Un drôle de footing dans Barcelone

Parmi les détectives privés, il en est un vraiment singulier. Il est barcelonais, on ne connait pas son nom ; sa vision des choses est pour le moins décalée … On le doit à Eduardo Mendoza et il revient dans Les égarements de mademoiselle Baxter.

mendozaAlors qu’il livre, avec la célérité qu’on lui connaît, deux repas chinois à des clients, notre détective est mordu par un chien.

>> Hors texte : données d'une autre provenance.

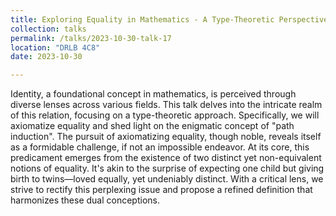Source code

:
 ```yaml
---
title: Exploring Equality in Mathematics - A Type-Theoretic Perspective - Oualid Merzouga
collection: talks
permalink: /talks/2023-10-30-talk-17
location: "DRLB 4C8"
date: 2023-10-30

---
```


Identity, a foundational concept in mathematics, is perceived through diverse lenses across various fields. This talk delves into the intricate realm of this relation, focusing on a type-theoretic approach. Specifically, we will axiomatize equality and shed light on the enigmatic concept of "path induction". The pursuit of axiomatizing equality, though noble, reveals itself as a formidable challenge, if not an impossible endeavor. At its core, this predicament emerges from the existence of two distinct yet non-equivalent notions of equality. It's akin to the surprise of expecting one child but giving birth to twins—loved equally, yet undeniably distinct. With a critical lens, we strive to rectify this perplexing issue and propose a refined definition that harmonizes these dual conceptions.



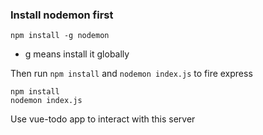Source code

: ### Install nodemon first


```
npm install -g nodemon 
```
- g means install it globally

Then run `npm install` and `nodemon index.js` to fire express
```
npm install 
nodemon index.js
```

Use vue-todo app to interact with this server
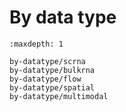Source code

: # By data type

```{toctree}
:maxdepth: 1

by-datatype/scrna
by-datatype/bulkrna
by-datatype/flow
by-datatype/spatial
by-datatype/multimodal
```
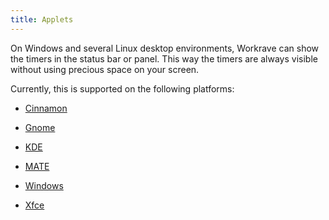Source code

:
 ```yaml
---
title: Applets
---
```

On Windows and several Linux desktop environments, Workrave can show the timers
in the status bar or panel. This way the timers are always visible
without using precious space on your screen.

Currently, this is supported on the following platforms:

- [Cinnamon](cinnamon)

- [Gnome](gnome)

- [KDE](kde)

- [MATE](mate)

- [Windows](windows)

- [Xfce](xfce)
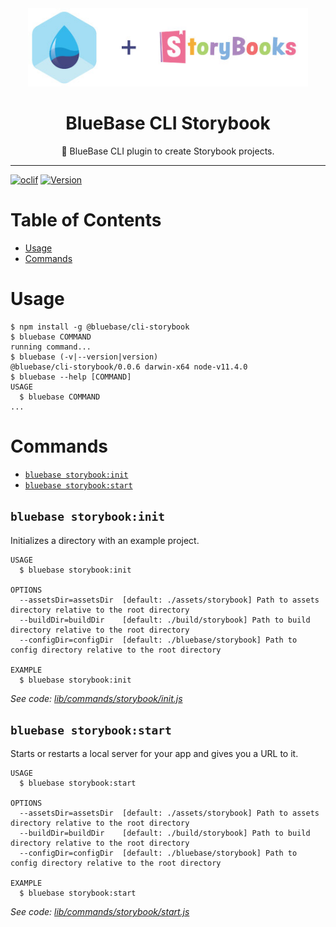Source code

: <div align="center">
	<img height=125 src="./assets/logo.jpg">
  <h1>
		BlueBase CLI Storybook
	</h1>
  <p>🤖 BlueBase CLI plugin to create Storybook projects.</p>
</div>

<hr />

[![oclif](https://img.shields.io/badge/cli-oclif-brightgreen.svg)](https://oclif.io)
[![Version](https://img.shields.io/npm/v/@bluebase/cli-storybook.svg)](https://npmjs.org/package/@bluebase/cli-storybook)

# Table of Contents

<!-- toc -->

- [Usage](#usage)
- [Commands](#commands)
  <!-- tocstop -->

# Usage

<!-- usage -->

```sh-session
$ npm install -g @bluebase/cli-storybook
$ bluebase COMMAND
running command...
$ bluebase (-v|--version|version)
@bluebase/cli-storybook/0.0.6 darwin-x64 node-v11.4.0
$ bluebase --help [COMMAND]
USAGE
  $ bluebase COMMAND
...
```

<!-- usagestop -->

# Commands

<!-- commands -->

- [`bluebase storybook:init`](#bluebase-storybookinit)
- [`bluebase storybook:start`](#bluebase-storybookstart)

## `bluebase storybook:init`

Initializes a directory with an example project.

```
USAGE
  $ bluebase storybook:init

OPTIONS
  --assetsDir=assetsDir  [default: ./assets/storybook] Path to assets directory relative to the root directory
  --buildDir=buildDir    [default: ./build/storybook] Path to build directory relative to the root directory
  --configDir=configDir  [default: ./bluebase/storybook] Path to config directory relative to the root directory

EXAMPLE
  $ bluebase storybook:init
```

_See code: [lib/commands/storybook/init.js](https://github.com/BlueBaseJS/cli/blob/v0.0.6/lib/commands/storybook/init.js)_

## `bluebase storybook:start`

Starts or restarts a local server for your app and gives you a URL to it.

```
USAGE
  $ bluebase storybook:start

OPTIONS
  --assetsDir=assetsDir  [default: ./assets/storybook] Path to assets directory relative to the root directory
  --buildDir=buildDir    [default: ./build/storybook] Path to build directory relative to the root directory
  --configDir=configDir  [default: ./bluebase/storybook] Path to config directory relative to the root directory

EXAMPLE
  $ bluebase storybook:start
```

_See code: [lib/commands/storybook/start.js](https://github.com/BlueBaseJS/cli/blob/v0.0.6/lib/commands/storybook/start.js)_

<!-- commandsstop -->
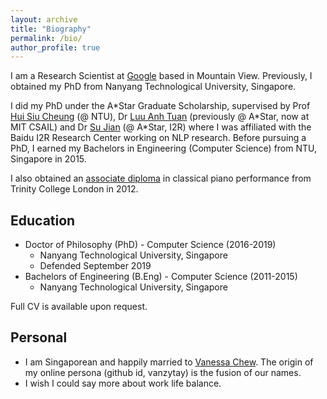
 ```yaml
---
layout: archive
title: "Biography"
permalink: /bio/
author_profile: true
---
```



I am a Research Scientist at [Google](https://ai.google/) based in Mountain View. Previously, I obtained my PhD from Nanyang Technological University, Singapore. 

I did my PhD under the A\*Star Graduate Scholarship, supervised by Prof [Hui Siu Cheung](https://www.ntu.edu.sg/home/asschui/) (@ NTU), Dr [Luu Anh Tuan](https://people.csail.mit.edu/tuanluu/) (previously @ A\*Star, now at MIT CSAIL) and Dr [Su Jian](http://www.colips.org/~sujian/) (@ A\*Star, I2R) where I was affiliated with the Baidu I2R Research Center working on NLP research. Before pursuing a PhD, I earned my Bachelors in Engineering (Computer Science) from NTU, Singapore in 2015.

I also obtained an [associate diploma](https://www.trinitycollege.com/site/?id=1587) in classical piano performance from Trinity College London in 2012.

##  Education

* Doctor of Philosophy (PhD) - Computer Science (2016-2019)
    * Nanyang Technological University, Singapore
    * Defended September 2019
* Bachelors of Engineering (B.Eng) - Computer Science (2011-2015)
    * Nanyang Technological University, Singapore

Full CV is available upon request.

<!--
## Collaborators
I am fortunate to have collaborated with the following researchers (*in no particular order*): Luu Anh Tuan (Postdoc, MIT CSAIL), Aston Zhang (Senior Applied Scientist, Amazon AI), Jie Fu (Postdoc, MILA, IVADO), Jinfeng Rao (Research Scientist, Facebook AI), Xingdi Yuan (Senior Research Engineer, Microsoft Research Montreal), Shuai Zhang (University of New South Wales, Australia), Shuohang Wang (Microsoft Research AI, Redmond), Zhe Zhao (Google), Minh C Phan (NTU, Singapore), Lucas Vinh Tran (NTU, Singapore), Alvin Chan (NTU, Singapore). -->


## Personal

* I am Singaporean and happily married to [Vanessa Chew](https://www.instagram.com/vcnes5sa/). The origin of my online persona (github id, vanzytay) is the fusion of our names.
* I wish I could say more about work life balance.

Il ne lui en faut pas plus pour se reporter bien des années en arrière, quand son persécuteur, le commissaire Flores l’avait, une fois de plus, sorti de l’asile pour lui confier une enquête difficile.

Une enquête qui avait bien entendu tourné en eau de boudin. Et là, tout d’un coup, notre héros est pris d’envie irrépressible de revisiter l’affaire du meurtre de Mademoiselle Baxter, au risque de livrer des repas passablement refroidis … au mieux.

Si vous n’avez pas lu Le mystère de la crypte ensorcelée, ou Le labyrinthe aux olives, les deux premiers romans où apparait notre héros, je ne peux que vous les conseiller chaudement. C’est vraiment mieux pour faire connaissance avec lui, son regard original et ses tenues approximatives. A l’époque, ce personnage complétait bien, et de façon assez iconoclaste, le trio d’enquêteurs barcelonais, auprès du privé, Pepe Carvalho, et du flic, Mendez. Il ne reste plus que lui.

Le revoilà donc qui promène son regard sur la Barcelone d’avant les jeux (dans le flashback), et sur celle d’aujourd’hui. On va le suivre dans sa découverte du footing, dans ses déambulations dans une ville qui s’apprête au bouleversement des JO, puis dans une ville complètement changée, où finalement il n’est guère plus perdu qu’hier.

coccinelle-02C’est toujours hilarant, Eduardo Mendoza s’amuse et nous amuse. On rit de la façon très directe qu’a notre héros de nous décrire des événements ou des comportements que nous ne remarquons plus mais que son regard complètement neuf et dépourvu de (notre) sens commun renvoie à leur étrangeté (il faut voir comment il décrit un adepte du footing !). On rit du comique de répétition et d’un comique très physique (à la manière des grands du cinéma muet). On rit des monologues des différents personnages rencontrés, qui se livrent totalement.

Et ce rire nous amène, mine de rien, à nous poser des questions sur ce qui habituellement nous semble totalement normal et quotidien. Une remise en cause salutaire dans la bonne humeur. Dans la très bonne humeur.

Eduardo Mendoza / Les égarements de mademoiselle Baxter (El secreto de la modelo extraviada, 2015), Seuil (2016), traduit de l’espagnol par Delphine Valentin.

8 réflexions au sujet de « Un drôle de footing dans Barcelone »

  1. Zorglub

    Tout à fait d’accord, les deux premiers sont géniaux. Les deux suivants sont un ton en dessous mais se lisent avec plaisir. Je suis impatient de découvrir le nouveau.

    Répondre
  2. Carré

    Je viens de terminer « le labyrinthe aux olives ». Un peu un cran en dessous à mon goût mais je pense que l’effet gifle du précédent s’est amoindri avec l’habitude. Je ne manquerai pas de me procurer « la ville des prodiges » sous peu…
    Et pour ce dernier jour de 2016, je tiens à te remercier JM de tenir ce blog qui m’a fait découvrir tant d’auteurs. Une prime toute spéciale à mon préféré parmi tous, le sieur Craig Johnson et son shérif W. Longmire. Et une pensée à Donald Westlake et John Dortmunder.
    À l’année prochaine, pour d’autres découvertes grâce à toi.
    MERCI.

    Répondre
    1. actudunoir Auteur de l’article

      Merci à toi. Effectivement, il ne faut pas trop enchainer les enquêtes du fou de Mendoza, mais se les garder pour quand on a un coup de mou.
      Bonne soirée à toi et à l’année prochaine.